### Records provided:
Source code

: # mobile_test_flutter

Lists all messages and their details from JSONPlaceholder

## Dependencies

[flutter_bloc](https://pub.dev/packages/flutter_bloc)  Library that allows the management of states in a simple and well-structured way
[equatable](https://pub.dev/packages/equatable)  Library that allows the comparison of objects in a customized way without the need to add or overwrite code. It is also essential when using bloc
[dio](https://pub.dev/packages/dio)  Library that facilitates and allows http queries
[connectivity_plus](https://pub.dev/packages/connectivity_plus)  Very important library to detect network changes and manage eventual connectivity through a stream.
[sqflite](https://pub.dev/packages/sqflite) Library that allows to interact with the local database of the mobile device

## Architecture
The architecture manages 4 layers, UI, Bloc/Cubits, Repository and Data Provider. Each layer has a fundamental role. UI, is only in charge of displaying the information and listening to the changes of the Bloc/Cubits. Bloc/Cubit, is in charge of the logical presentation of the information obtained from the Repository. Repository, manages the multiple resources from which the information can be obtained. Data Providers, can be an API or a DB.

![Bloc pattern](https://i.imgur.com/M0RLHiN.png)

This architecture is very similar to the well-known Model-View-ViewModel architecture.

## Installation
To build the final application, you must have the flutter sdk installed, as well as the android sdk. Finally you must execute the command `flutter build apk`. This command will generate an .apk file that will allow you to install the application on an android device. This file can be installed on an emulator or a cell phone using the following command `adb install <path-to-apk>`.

### Directions:
Among the entries above, how many lines include "code"? State the number and nothing else.

### Output below:
2